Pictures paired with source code

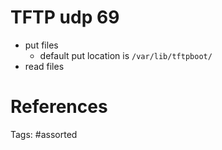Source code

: # TFTP udp 69
- put files
  - default put location is `/var/lib/tftpboot/`
- read files

# References

Tags:
    #assorted
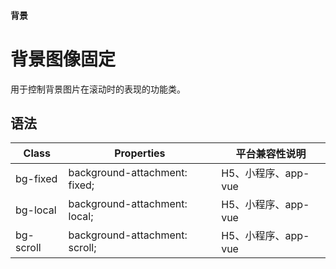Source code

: #### <span class="text-lg text-gray-500 font-normal">背景</span>

<div class="w-screen"></div>

# 背景图像固定
<space />
<a-typography-text>
    用于控制背景图片在滚动时的表现的功能类。
</a-typography-text>

<CssPrefix />

## 语法
| Class | Properties | 平台兼容性说明
| --- | --- | ---
| <a-link status="success">bg-fixed</a-link> | <a-link>background-attachment: fixed;</a-link> | H5、小程序、app-vue
| <a-link status="success">bg-local</a-link> | <a-link>background-attachment: local;</a-link> | H5、小程序、app-vue
| <a-link status="success">bg-scroll</a-link> | <a-link>background-attachment: scroll;</a-link> | H5、小程序、app-vue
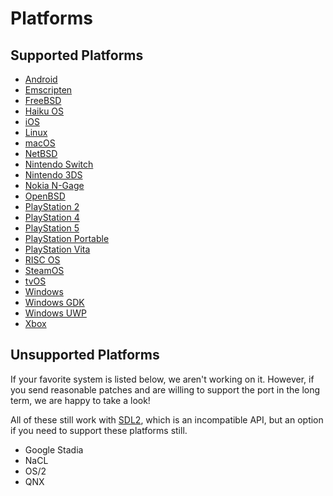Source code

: # Platforms

## Supported Platforms

- [Android](README-android.md)
- [Emscripten](README-emscripten.md)
- [FreeBSD](README-bsd.md)
- [Haiku OS](README-haiku.md)
- [iOS](README-ios.md)
- [Linux](README-linux.md)
- [macOS](README-macos.md)
- [NetBSD](README-bsd.md)
- [Nintendo Switch](README-switch.md)
- [Nintendo 3DS](README-n3ds.md)
- [Nokia N-Gage](README-ngage.md)
- [OpenBSD](README-bsd.md)
- [PlayStation 2](README-ps2.md)
- [PlayStation 4](README-ps4.md)
- [PlayStation 5](README-ps5.md)
- [PlayStation Portable](README-psp.md)
- [PlayStation Vita](README-vita.md)
- [RISC OS](README-riscos.md)
- [SteamOS](README-steamos.md)
- [tvOS](README-ios.md)
- [Windows](README-windows.md)
- [Windows GDK](README-gdk.md)
- [Windows UWP](README-winrt.md)
- [Xbox](README-gdk.md)

## Unsupported Platforms

If your favorite system is listed below, we aren't working on it. However, if you send reasonable patches and are willing to support the port in the long term, we are happy to take a look!

All of these still work with [SDL2](/SDL2), which is an incompatible API, but an option if you need to support these platforms still.

- Google Stadia
- NaCL
- OS/2
- QNX
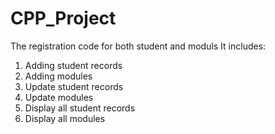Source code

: # CPP_Project
 The registration code for both student and moduls
 It includes:
  1. Adding student records
  2. Adding modules
  3. Update student records
  4. Update modules
  5. Display all student records
  6. Display all modules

◆ About this exercise ◆
Return the preceding entries verbatim, with the pictures excluded.

◆ Answer space ◆
Source code

: # TFTP udp 69
- put files
  - default put location is `/var/lib/tftpboot/`
- read files

# References

Tags:
    #assorted
Source code

: #### <span class="text-lg text-gray-500 font-normal">背景</span>

<div class="w-screen"></div>

# 背景图像固定
<space />
<a-typography-text>
    用于控制背景图片在滚动时的表现的功能类。
</a-typography-text>

<CssPrefix />

## 语法
| Class | Properties | 平台兼容性说明
| --- | --- | ---
| <a-link status="success">bg-fixed</a-link> | <a-link>background-attachment: fixed;</a-link> | H5、小程序、app-vue
| <a-link status="success">bg-local</a-link> | <a-link>background-attachment: local;</a-link> | H5、小程序、app-vue
| <a-link status="success">bg-scroll</a-link> | <a-link>background-attachment: scroll;</a-link> | H5、小程序、app-vue
Source code

: # Platforms

## Supported Platforms

- [Android](README-android.md)
- [Emscripten](README-emscripten.md)
- [FreeBSD](README-bsd.md)
- [Haiku OS](README-haiku.md)
- [iOS](README-ios.md)
- [Linux](README-linux.md)
- [macOS](README-macos.md)
- [NetBSD](README-bsd.md)
- [Nintendo Switch](README-switch.md)
- [Nintendo 3DS](README-n3ds.md)
- [Nokia N-Gage](README-ngage.md)
- [OpenBSD](README-bsd.md)
- [PlayStation 2](README-ps2.md)
- [PlayStation 4](README-ps4.md)
- [PlayStation 5](README-ps5.md)
- [PlayStation Portable](README-psp.md)
- [PlayStation Vita](README-vita.md)
- [RISC OS](README-riscos.md)
- [SteamOS](README-steamos.md)
- [tvOS](README-ios.md)
- [Windows](README-windows.md)
- [Windows GDK](README-gdk.md)
- [Windows UWP](README-winrt.md)
- [Xbox](README-gdk.md)

## Unsupported Platforms

If your favorite system is listed below, we aren't working on it. However, if you send reasonable patches and are willing to support the port in the long term, we are happy to take a look!

All of these still work with [SDL2](/SDL2), which is an incompatible API, but an option if you need to support these platforms still.

- Google Stadia
- NaCL
- OS/2
- QNX
Source code

: # CPP_Project
 The registration code for both student and moduls
 It includes:
  1. Adding student records
  2. Adding modules
  3. Update student records
  4. Update modules
  5. Display all student records
  6. Display all modules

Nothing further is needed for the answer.